Suatu hari, saat sedang memantau situasi di lapangan, Wahyu tak sengaja melihat beberapa gerombolan gadis yang sedang berkerumun di depan bangunan hotel bobrok. Ya, itu adalah satu-satunya hotel yang gagal diakuisisi karena pemiliknya yang serakah.
Hotel itu terlihat sangat jomplang dan merusak estetika di tengah deretan bangunan lain yang sudah direnovasi mewah.
"Deretan hotel yang lain kok fasadnya seragam semua ya. Gimana kalau kita cobain nginep di hotel yang ini aja? Keliatan beda vibes-nya," usul salah satu gadis.
"Ih, ogah ah! Liat aja tuh bangunannya jelek bin buluk gitu."
"Ah lu mah! Siapa tau emang sengaja dibikin konsep rustic atau vintage gitu kan? Udah yuk, nyobain semalem doang ini."
Setelah dirayu habis-habisan oleh temannya, kedua gadis itu pun akhirnya check-in di hotel reot tersebut.
Melihat kejadian itu, Wahyu langsung merasa firasatnya tidak enak.
"Bos, lu sadar nggak sih kalau hotel buluk itu malah berpotensi nyolong hype dan pelanggan kita?" lapor Wahyu, mengutarakan kekhawatirannya. Ia takut kebobrokan visual hotel itu malah dianggap sebagai keunikan anti-mainstream oleh anak-anak muda zaman sekarang. Siapa yang tahu kalau kesialan ini malah bawa hoki buat si tua bangka itu?
Tapi di luar dugaan, Raka malah meresponsnya dengan santai tanpa beban.
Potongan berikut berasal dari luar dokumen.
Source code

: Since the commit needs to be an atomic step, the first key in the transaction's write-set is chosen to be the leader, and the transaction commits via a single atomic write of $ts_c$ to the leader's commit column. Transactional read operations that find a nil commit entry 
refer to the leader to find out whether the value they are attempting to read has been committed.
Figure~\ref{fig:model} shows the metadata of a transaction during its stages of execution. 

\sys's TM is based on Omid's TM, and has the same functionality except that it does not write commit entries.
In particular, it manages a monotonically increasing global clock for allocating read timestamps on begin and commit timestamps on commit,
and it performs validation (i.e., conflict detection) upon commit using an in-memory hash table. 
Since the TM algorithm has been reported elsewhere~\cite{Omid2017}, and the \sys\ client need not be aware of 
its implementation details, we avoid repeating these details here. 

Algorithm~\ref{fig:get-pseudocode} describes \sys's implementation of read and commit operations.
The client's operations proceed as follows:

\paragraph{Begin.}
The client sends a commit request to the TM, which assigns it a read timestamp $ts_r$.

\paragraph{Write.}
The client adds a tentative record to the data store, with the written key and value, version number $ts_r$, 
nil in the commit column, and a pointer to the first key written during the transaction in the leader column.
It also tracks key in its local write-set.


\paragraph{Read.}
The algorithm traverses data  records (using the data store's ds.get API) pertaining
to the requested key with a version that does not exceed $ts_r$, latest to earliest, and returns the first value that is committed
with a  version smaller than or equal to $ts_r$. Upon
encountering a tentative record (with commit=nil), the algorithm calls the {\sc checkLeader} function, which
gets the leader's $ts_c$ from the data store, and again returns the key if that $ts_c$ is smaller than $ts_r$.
"Halah, hal receh kayak gitu mah udah gua prediksi dari awal."
"Sekarang lu instruksiin semua manajer hotel kita: potong room rate 30% dari harga sekarang! Plus, kasih complimentary free sarapan dan makan malam! Terus buat tamu yang mau makan siang di resto steak kita, kasih mereka voucher diskon 50%!"
Wahyu nyaris menampar pipinya sendiri karena mengira dia sedang berhalusinasi pendengaran.
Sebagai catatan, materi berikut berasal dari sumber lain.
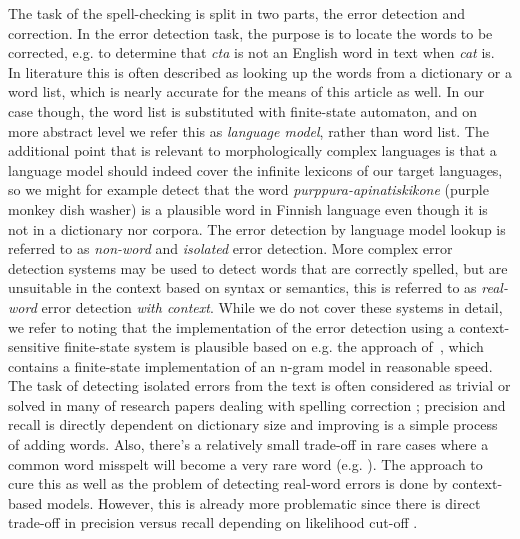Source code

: \documentclass[a4paper,12pt]{article}
\begin{document}
The task of the spell-checking is split in two parts, the error detection and
correction. In the error detection task, the purpose is to locate the words to
be corrected, e.g. to determine that \emph{cta} is not an English word in text
when \emph{cat} is. In literature this is often described as looking up the
words from a dictionary or a word list, which is nearly accurate for the means
of this article as well. In our case though, the word list is substituted with
finite-state automaton, and on more abstract level we refer this as
\emph{language model}, rather than word list. The additional point that is
relevant to morphologically complex languages is that a language model should
indeed cover the infinite lexicons of our target languages, so we might for
example detect that the word \emph{purppura-apinatiskikone} (purple monkey dish
washer) is a plausible word in Finnish language even though it is not in a
dictionary nor corpora.  The error detection by language model lookup is
referred to as \emph{non-word} and \emph{isolated} error detection. More
complex error detection systems may be used to detect words that are correctly
spelled, but are unsuitable in the context based on syntax or semantics, this
is referred to as \emph{real-word} error detection \emph{with context}. While
we do not cover these systems in detail, we refer to \cite{mays/1991} noting
that the implementation of the error detection using a context-sensitive
finite-state system is plausible based on e.g. the approach
of~\cite{silfverberg/2010}, which contains a finite-state implementation of an
n-gram model in reasonable speed. The task of detecting isolated errors from
the text is often considered as trivial or solved in many of research papers
dealing with spelling correction \cite[e.g.][]{otero/2007}; precision and
recall is directly dependent on dictionary size and improving is a simple
process of adding words.  Also, there's a relatively small trade-off in rare
cases where a common word misspelt will become a very rare word (e.g.
). The approach to cure this as well as
the problem of detecting real-word errors is done by context-based models.
However, this is already more problematic since there is direct trade-off in
precision versus recall depending on likelihood cut-off
\cite[]{hirst2008evaluation,wilcoxohearn2008realword}.
\end{document}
"Bos! Promo gila-gilaan gitu mah namanya bunuh diri, bisa bangkrut kita!"
Wahyu kira kelakuan bakar uang Raka cuma berlaku saat masa persiapan. Tapi siapa sangka, di saat operasional sudah jalan dan waktunya panen cuan, bosnya ini malah ngasih layanan gratisan seolah lagi ngabdi ke panti jompo.
"Lu tuh gimana sih, Wahyu? Katanya lu ngerti prinsip 'Pelanggan adalah Raja'? Tugas kita sekarang tuh manjaan raja-raja ini semaksimal mungkin, sampai mereka ngerasa utang budi dan wajib ninggalin review bintang lima buat kita."
"Buset dah... ternyata istilah 'Pelanggan adalah Raja' tuh ada wujud nyatanya toh," gumam Wahyu, menyerah.
Walau hatinya menjerit, Wahyu tetap menjalankan instruksi Raka. Harga sewa kamar dipangkas habis-habisan, tapi dia mewanti-wanti staf agar standar pelayanannya tidak boleh turun sedetik pun. Kebersihan kamar harus setara ruang VIP rumah sakit, dan semua seprai serta handuk wajib menggunakan grade satu dari supplier top di Jakarta.
Wahyu sadar betul, ini adalah strategi Price War alias perang harga brutal yang dirancang khusus untuk menghancurkan kompetitor hingga ke akar-akarnya.
Dengan gempuran fasilitas dewa harga kaki lima ini, hotel bobrok itu dijamin bakal mati kutu kelaparan. Nanti, kalau si pemilik rakus itu sudah bangkrut dan angkat kaki, Grup Adiyaksa akan memonopoli kawasan ini sepenuhnya. Nah, di titik itulah mereka baru akan meraup untung besar-besaran.